For all his cynicism, Bonaparte was still a child of the eighteenth-century Enlightenment, a believer in human progress, to be achieved through the better organisation of society. ‘A France with honest and strong government , that is what I want,’ he told Pontécoulant. He had long ago come to the conclusion that this could only be achieved by dictatorial means. While dining with his staff at Ancona in February, he had astonished them by affirming that the only decent government since the beginning of the Revolution had been that of Robespierre. Strong central authority, he explained, was necessary in order to carry the Revolution to its logical conclusion; to create new institutions based on solid rational foundations, ensure the rule of law, stabilise the currency by abolishing paper money and introducing a functional system of tax-collection, re-establish the Church as a moral base for society, regenerate its morals and make France great once more. He concluded by saying that Robespierre had only failed because he lacked the experience and strength of ‘a military commander’.23

The Directory had once again demonstrated the truth of this. Having placed Augereau in command of the troops in the Paris region, on 4 September (18 Fructidor) it felt strong enough to invalidate the April elections, expelling 154 deputies and thereby recovering its majority. Sixty-five were sent to the penal colony of Guyana. Bonaparte had sent his aide-de-camp Antoine de Lavalette to observe and report back on events. Once the coup had been accomplished, he was therefore able to gauge public reactions and act accordingly. As these had been generally unfavourable, he distanced himself from the actions of the Directory. ‘Your silence is very curious, general,’ wrote Barras, prompting Bonaparte to issue a proclamation expressing his satisfaction at the defeat of ‘the enemies of the fatherland’. In private, he condemned the coup and particularly the deportations to Guyana. Barras remained suspicious, and sent his secretary Bottot to Italy to ascertain what was going on.24

Bonaparte had acquired a new ally in Talleyrand, who had written him a flattering letter seeking his friendship. He responded with an appropriately cordial one full of praise for the minister’s distinguished record, which he, Bonaparte, would certainly reward were he to be in a position to do so. ‘You ask for my friendship, and you have it along with my esteem,’ he wrote. ‘In return, I ask for your counsels, which I will value, I assure you.’ He went on to say that the Revolution had destroyed too much and built nothing, so ‘everything remained to be done’, and the only question was who would be the one to ‘close the Revolution’. Subsequent correspondence confirmed that it was not only their views on Egypt that coincided.25

With the possibility of a Bourbon restoration dismissed by the Fructidor coup, there was no longer any reason for Austria to delay making peace. Britain too was inclined to end the hostilities, and peace talks had been going on at Lille since July between Lord Malmesbury and Charles-Louis Letourneur. But they were undermined by the Directory, which saw them as part of an Anglo–royalist plot. Bonaparte was highly critical of the missed opportunity, arguing that the British could have been allowed to keep the Cape in exchange for agreeing to a French colonisation of Egypt.26

It was not until the end of August that the Austrian chancellor Thugut sent a senior diplomat, the monstrously fat forty-four-year-old Count Ludvig Cobenzl, to direct the negotiations along with Gallo. They took up residence at Udine while Bonaparte installed himself a short distance away at Passariano, a grand country residence set in beautiful parkland belonging to Ludovico Manin, the last Doge of Venice. They skirmished ferociously but dined together, either at Udine or Passariano.

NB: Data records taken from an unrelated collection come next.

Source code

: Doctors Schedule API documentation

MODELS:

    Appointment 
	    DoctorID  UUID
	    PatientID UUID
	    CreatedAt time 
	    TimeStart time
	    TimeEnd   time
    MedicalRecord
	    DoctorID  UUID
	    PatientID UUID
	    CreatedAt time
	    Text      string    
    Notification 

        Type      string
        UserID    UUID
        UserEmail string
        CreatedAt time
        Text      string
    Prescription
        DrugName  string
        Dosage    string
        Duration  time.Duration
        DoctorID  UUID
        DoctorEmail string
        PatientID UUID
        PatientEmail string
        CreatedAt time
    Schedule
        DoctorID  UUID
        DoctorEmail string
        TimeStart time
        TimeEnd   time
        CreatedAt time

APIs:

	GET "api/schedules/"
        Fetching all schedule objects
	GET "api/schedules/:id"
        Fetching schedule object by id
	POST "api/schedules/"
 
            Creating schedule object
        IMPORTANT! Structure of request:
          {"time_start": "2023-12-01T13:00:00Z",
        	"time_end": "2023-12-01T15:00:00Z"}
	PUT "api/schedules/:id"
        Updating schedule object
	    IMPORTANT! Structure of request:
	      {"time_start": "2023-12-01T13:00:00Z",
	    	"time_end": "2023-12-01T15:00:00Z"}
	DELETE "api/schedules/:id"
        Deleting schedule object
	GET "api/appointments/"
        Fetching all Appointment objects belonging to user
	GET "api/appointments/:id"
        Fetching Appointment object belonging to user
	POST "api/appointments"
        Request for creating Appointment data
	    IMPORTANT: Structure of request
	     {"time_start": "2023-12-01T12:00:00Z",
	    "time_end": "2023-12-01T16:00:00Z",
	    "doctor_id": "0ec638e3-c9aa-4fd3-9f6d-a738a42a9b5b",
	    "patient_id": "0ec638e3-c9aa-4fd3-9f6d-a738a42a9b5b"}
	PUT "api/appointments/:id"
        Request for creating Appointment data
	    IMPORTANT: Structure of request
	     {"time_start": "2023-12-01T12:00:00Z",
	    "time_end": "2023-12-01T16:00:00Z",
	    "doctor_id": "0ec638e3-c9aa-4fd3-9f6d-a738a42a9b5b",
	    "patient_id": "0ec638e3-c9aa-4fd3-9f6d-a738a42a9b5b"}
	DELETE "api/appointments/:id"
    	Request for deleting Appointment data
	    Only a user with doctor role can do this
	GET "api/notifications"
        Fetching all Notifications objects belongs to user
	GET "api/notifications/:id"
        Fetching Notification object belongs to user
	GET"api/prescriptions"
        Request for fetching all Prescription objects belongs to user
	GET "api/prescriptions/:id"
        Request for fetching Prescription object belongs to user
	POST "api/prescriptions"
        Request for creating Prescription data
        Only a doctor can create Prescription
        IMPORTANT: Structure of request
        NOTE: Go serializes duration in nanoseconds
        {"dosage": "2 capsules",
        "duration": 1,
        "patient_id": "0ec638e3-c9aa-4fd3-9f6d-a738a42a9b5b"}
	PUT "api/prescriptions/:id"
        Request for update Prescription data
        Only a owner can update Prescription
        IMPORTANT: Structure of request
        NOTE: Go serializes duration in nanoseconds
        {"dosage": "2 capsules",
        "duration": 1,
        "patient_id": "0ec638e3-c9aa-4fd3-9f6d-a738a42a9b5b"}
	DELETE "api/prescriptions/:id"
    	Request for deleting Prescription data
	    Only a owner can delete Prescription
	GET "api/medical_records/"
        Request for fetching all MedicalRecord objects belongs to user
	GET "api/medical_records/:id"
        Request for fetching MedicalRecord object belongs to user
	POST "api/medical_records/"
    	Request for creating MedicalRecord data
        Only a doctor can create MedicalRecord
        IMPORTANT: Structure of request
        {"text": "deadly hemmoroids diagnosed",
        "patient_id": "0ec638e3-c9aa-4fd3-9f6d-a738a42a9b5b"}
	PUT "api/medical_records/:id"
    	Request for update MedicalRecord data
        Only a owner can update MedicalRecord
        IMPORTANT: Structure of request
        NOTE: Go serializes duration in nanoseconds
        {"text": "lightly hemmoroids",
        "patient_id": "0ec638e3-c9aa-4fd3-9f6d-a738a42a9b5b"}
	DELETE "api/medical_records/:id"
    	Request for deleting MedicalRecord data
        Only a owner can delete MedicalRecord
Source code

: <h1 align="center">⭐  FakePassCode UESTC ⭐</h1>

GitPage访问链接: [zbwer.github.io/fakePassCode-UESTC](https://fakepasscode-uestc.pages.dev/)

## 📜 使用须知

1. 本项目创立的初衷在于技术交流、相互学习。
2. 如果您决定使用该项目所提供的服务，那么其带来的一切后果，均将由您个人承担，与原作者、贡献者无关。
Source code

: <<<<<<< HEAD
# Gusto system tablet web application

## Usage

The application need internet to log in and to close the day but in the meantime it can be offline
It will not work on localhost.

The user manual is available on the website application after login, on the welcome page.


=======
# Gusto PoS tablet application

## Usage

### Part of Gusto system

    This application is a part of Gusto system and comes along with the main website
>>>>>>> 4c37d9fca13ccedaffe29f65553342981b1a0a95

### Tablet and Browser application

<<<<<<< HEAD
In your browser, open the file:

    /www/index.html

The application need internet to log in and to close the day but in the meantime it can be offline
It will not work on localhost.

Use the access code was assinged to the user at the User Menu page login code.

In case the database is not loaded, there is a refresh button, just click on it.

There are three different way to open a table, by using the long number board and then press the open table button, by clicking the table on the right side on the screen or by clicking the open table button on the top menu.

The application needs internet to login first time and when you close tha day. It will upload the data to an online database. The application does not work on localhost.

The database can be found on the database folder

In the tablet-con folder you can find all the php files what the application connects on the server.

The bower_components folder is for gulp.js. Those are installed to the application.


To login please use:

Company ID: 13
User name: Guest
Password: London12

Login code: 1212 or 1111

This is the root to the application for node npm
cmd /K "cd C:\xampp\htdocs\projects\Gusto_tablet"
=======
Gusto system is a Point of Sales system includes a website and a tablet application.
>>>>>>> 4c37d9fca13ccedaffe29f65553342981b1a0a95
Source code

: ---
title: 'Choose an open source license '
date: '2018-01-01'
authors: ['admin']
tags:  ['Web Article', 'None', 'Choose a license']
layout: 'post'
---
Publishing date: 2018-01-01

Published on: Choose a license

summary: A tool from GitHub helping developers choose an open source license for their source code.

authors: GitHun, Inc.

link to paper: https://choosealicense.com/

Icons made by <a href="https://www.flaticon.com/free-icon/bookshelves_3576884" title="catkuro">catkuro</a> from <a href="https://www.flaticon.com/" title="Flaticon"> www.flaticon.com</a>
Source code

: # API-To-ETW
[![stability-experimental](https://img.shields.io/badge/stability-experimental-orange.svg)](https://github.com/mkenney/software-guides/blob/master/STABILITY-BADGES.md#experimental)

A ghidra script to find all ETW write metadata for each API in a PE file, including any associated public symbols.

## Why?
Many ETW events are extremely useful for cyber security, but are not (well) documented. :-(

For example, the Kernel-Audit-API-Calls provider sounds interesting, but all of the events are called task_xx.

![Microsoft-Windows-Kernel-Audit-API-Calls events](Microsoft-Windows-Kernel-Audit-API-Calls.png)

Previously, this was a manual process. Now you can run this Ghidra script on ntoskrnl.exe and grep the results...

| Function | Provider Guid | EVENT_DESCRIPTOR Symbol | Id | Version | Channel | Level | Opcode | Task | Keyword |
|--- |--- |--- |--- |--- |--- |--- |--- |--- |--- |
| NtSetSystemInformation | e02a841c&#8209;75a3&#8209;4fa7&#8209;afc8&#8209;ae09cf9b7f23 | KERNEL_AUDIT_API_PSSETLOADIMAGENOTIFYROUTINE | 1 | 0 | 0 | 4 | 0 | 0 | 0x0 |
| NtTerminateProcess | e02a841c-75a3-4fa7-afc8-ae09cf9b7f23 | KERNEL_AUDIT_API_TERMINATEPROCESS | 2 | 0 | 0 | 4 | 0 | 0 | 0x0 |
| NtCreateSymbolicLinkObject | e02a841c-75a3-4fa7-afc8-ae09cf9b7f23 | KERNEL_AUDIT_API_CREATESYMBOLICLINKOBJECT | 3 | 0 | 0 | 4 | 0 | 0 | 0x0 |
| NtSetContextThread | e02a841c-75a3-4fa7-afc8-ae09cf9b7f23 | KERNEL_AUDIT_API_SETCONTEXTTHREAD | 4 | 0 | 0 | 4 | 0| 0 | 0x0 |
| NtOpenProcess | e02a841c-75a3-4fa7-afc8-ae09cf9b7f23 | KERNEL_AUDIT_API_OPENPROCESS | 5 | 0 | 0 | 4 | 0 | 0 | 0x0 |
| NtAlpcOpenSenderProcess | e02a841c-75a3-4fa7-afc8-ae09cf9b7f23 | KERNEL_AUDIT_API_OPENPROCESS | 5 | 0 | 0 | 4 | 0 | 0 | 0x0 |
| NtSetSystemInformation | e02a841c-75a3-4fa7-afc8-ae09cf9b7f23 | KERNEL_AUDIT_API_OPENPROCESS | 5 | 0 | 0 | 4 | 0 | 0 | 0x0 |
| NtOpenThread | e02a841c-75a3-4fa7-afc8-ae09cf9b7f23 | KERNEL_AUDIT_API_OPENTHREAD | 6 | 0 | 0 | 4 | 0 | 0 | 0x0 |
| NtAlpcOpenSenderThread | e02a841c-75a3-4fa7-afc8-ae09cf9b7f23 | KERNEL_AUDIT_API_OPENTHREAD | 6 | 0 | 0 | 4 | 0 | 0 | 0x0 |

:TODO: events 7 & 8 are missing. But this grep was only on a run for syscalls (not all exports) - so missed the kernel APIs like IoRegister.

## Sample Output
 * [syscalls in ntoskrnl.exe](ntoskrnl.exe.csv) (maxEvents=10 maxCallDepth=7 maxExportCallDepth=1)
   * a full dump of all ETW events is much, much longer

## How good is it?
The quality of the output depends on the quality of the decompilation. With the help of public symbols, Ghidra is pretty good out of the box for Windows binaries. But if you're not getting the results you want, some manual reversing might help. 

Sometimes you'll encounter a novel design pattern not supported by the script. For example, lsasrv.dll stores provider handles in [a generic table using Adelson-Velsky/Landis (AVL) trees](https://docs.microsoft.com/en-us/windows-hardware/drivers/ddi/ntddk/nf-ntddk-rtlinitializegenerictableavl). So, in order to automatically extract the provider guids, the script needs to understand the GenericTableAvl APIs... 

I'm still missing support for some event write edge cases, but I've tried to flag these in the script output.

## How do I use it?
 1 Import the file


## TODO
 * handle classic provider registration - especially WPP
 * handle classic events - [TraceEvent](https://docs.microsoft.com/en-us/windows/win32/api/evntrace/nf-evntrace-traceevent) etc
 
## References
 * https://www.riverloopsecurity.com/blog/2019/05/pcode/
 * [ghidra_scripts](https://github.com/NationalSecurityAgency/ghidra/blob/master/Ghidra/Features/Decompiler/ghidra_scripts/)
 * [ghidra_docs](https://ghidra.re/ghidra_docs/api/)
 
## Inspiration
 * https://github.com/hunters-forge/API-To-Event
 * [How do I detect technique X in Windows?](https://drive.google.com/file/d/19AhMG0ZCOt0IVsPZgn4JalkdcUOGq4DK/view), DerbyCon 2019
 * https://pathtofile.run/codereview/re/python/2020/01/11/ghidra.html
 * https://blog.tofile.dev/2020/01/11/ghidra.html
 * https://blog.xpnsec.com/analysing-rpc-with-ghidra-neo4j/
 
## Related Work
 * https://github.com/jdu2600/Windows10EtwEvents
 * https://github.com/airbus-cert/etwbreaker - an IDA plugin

While Thugut was now eager to proceed so as to secure Venice for Austria as quickly as possible, the Directory felt strong and belligerent. Following the unexpected death of General Hoche on 19 September it appointed Augereau commander of the Army of Germany in his place, which suggested the possibility of a fresh offensive against Austria in that theatre. This was unwelcome news to Bonaparte, as it raised the possibility of Augereau stealing a march on him, or at least dimming his glory with a victory. Equally unwelcome were the despatches which arrived from Paris on 25 September informing him that the Directory was sending someone to conduct the negotiations in his stead.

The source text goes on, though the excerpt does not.